監督クリント・イーストウッドのメッセージ「戦争にヒーローはいない」
(C) 2014 VILLAGE ROADSHOW FILMS (BVI) LIMITED, WARNER BROS. ENTERTAINMENT INC. AND RATPAC-DUNE ENTERTAINMENT LLC
クリスはイラクの戦場で「母国のため」と自分に言い聞かせては、戦闘員ではないイラク人も次々と狙撃する。実話だけに心が痛む。
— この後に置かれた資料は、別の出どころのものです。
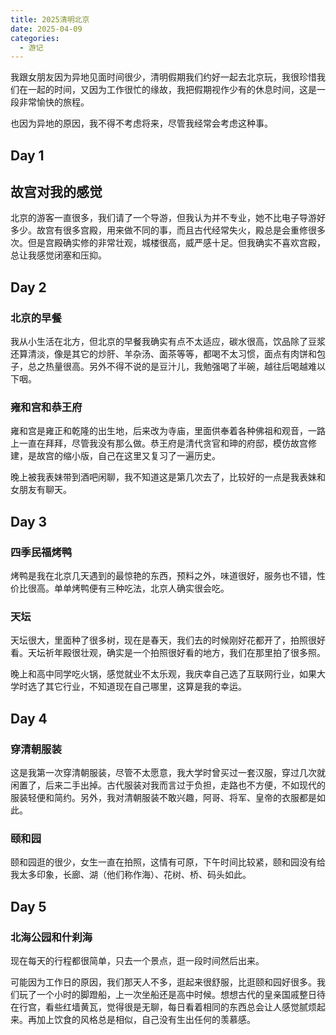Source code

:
 ```yaml
---
title: 2025清明北京
date: 2025-04-09
categories:
  - 游记
---
```

我跟女朋友因为异地见面时间很少，清明假期我们约好一起去北京玩，我很珍惜我们在一起的时间，又因为工作很忙的缘故，我把假期视作少有的休息时间，这是一段非常愉快的旅程。

也因为异地的原因，我不得不考虑将来，尽管我经常会考虑这种事。

## Day 1

## 故宫对我的感觉

北京的游客一直很多，我们请了一个导游，但我认为并不专业，她不比电子导游好多少。故宫有很多宫殿，用来做不同的事，而且古代经常失火，殿总是会重修很多次。但是宫殿确实修的非常壮观，城楼很高，威严感十足。但我确实不喜欢宫殿，总让我感觉闭塞和压抑。

## Day 2

### 北京的早餐

我从小生活在北方，但北京的早餐我确实有点不太适应，碳水很高，饮品除了豆浆还算清淡，像是其它的炒肝、羊杂汤、面茶等等，都喝不太习惯，面点有肉饼和包子，总之热量很高。另外不得不说的是豆汁儿，我勉强喝了半碗，越往后喝越难以下咽。

### 雍和宫和恭王府

雍和宫是雍正和乾隆的出生地，后来改为寺庙，里面供奉着各种佛祖和观音，一路上一直在拜拜，尽管我没有那么做。恭王府是清代贪官和珅的府邸，模仿故宫修建，是故宫的缩小版，自己在这里又复习了一遍历史。

晚上被我表妹带到酒吧闲聊，我不知道这是第几次去了，比较好的一点是我表妹和女朋友有聊天。

## Day 3

### 四季民福烤鸭

烤鸭是我在北京几天遇到的最惊艳的东西，预料之外，味道很好，服务也不错，性价比很高。单单烤鸭便有三种吃法，北京人确实很会吃。

### 天坛

天坛很大，里面种了很多树，现在是春天，我们去的时候刚好花都开了，拍照很好看。天坛祈年殿很壮观，确实是一个拍照很好看的地方，我们在那里拍了很多照。

晚上和高中同学吃火锅，感觉就业不太乐观，我庆幸自己选了互联网行业，如果大学时选了其它行业，不知道现在自己哪里，这算是我的幸运。

## Day 4

### 穿清朝服装

这是我第一次穿清朝服装，尽管不太愿意，我大学时曾买过一套汉服，穿过几次就闲置了，后来二手出掉。古代服装对我而言过于负担，走路也不方便，不如现代的服装轻便和简约。另外，我对清朝服装不敢兴趣，阿哥、将军、皇帝的衣服都是如此。

### 颐和园

颐和园逛的很少，女生一直在拍照，这情有可原，下午时间比较紧，颐和园没有给我太多印象，长廊、湖（他们称作海）、花树、桥、码头如此。

## Day 5

### 北海公园和什刹海

现在每天的行程都很简单，只去一个景点，逛一段时间然后出来。

可能因为工作日的原因，我们那天人不多，逛起来很舒服，比逛颐和园好很多。我们玩了一个小时的脚蹬船，上一次坐船还是高中时候。想想古代的皇亲国戚整日待在行宫，看些红墙黄瓦，觉得很是无聊，每日看着相同的东西总会让人感觉腻烦起来。再加上饮食的风格总是相似，自己没有生出任何的羡慕感。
「もうやめて」と叫びたくなるような痛々しいシーンが次々と飛び込んでくる。
反政府武装集団の幹部の情報をクリスたちに提供したある一家は、見せしめとしてアメリカ軍の目の前で惨殺される。子供はドリルで頭をくり抜かれ、父親は撃ち殺されてしまう。クリスは自分たちのせいで死んでいく人々を前に動揺するが、やがて心は麻痺していく。戦場で誰もが陥る恐ろしい「心の病」だ。心の病は帰還後は愛する妻に向い、子供が生まれてさらに残酷なものとなった。
とにかく戦争はすべても人を傷つける悲惨なものだ。そんなメッセージを「硫黄島からの手紙」や「父親たちの星条旗」でも描いた監督のクリント・イーストウッドだが、この映画はそれらを凌駕する。心に突き刺さる救いのない話に見えるが、ホッとさせられるのは、クリス役を演じたブラッドリー・クーパーの演技だ。クリス本人ともよく似ていて、帰還した際に見せた優しい父親のクリスの姿はとても自然で愛に溢れていた。ラストでは本当に切なくなったが、彼の優しさに触れたことで、愛すべき映画にもなれるだろう。